## [DATA SECTION]
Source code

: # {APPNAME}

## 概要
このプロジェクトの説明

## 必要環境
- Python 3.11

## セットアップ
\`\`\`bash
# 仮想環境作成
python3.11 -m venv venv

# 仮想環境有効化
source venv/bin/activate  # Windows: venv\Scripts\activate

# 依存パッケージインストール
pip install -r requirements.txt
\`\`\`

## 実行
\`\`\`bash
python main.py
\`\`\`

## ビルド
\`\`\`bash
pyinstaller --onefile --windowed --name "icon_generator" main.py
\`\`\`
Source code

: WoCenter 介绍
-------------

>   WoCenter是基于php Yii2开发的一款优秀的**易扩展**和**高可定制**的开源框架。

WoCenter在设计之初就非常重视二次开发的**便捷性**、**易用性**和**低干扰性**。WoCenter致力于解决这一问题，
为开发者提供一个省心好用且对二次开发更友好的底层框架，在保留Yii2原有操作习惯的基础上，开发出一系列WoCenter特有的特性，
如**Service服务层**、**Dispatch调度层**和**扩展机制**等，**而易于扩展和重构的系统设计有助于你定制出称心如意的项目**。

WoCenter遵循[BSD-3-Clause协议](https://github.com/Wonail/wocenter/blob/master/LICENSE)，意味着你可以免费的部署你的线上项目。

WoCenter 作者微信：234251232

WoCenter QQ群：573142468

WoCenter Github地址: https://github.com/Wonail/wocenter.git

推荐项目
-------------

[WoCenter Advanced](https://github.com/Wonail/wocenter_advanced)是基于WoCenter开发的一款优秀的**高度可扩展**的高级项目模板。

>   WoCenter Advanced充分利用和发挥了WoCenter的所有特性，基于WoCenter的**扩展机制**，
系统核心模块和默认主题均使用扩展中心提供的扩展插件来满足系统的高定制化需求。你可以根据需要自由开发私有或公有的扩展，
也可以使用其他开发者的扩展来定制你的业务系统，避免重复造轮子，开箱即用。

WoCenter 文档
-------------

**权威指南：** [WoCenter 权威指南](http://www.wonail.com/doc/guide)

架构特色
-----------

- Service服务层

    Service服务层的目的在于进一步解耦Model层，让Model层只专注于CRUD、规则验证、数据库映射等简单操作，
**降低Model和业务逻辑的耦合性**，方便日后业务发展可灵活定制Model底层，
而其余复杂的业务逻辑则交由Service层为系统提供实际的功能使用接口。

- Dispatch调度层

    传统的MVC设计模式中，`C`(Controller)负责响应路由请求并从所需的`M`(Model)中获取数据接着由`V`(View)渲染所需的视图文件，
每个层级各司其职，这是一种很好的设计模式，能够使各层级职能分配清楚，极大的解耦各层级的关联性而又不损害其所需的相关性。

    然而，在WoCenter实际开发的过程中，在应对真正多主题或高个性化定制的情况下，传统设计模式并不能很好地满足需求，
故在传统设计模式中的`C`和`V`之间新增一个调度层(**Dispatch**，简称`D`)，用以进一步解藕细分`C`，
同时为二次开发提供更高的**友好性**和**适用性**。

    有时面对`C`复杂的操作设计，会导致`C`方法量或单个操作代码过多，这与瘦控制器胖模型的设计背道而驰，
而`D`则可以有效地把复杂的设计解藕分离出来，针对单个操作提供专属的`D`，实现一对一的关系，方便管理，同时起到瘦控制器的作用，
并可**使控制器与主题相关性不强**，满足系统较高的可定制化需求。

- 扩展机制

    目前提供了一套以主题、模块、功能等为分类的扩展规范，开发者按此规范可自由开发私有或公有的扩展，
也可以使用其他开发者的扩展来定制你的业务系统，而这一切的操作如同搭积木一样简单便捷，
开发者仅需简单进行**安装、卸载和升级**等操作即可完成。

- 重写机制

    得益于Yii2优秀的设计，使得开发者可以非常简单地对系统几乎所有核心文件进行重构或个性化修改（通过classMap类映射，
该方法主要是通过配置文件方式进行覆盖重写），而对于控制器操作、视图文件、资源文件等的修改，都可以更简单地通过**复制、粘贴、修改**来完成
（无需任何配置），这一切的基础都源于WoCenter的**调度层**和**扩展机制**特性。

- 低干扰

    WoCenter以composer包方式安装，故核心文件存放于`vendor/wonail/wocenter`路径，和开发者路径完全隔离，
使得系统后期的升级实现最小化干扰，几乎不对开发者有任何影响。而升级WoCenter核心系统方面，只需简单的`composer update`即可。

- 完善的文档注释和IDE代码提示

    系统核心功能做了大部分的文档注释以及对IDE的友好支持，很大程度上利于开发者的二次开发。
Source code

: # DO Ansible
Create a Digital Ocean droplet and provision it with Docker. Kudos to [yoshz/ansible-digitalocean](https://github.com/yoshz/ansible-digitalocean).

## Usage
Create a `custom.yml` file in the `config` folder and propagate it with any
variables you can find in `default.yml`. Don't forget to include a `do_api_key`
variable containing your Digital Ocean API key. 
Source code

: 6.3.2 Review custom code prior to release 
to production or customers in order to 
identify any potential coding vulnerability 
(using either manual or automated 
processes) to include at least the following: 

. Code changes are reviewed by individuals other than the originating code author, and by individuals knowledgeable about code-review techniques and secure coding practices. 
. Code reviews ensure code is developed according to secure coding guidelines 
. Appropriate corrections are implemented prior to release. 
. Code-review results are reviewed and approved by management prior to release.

## [PROBLEM DESCRIPTION]
Note each line above that contains "Dispatch调度层" and copy it out.

## [FINISHED EXERCISE]
如**Service服务层**、**Dispatch调度层**和**扩展机制**等，**而易于扩展和重构的系统设计有助于你定制出称心如意的项目**。
- Dispatch调度层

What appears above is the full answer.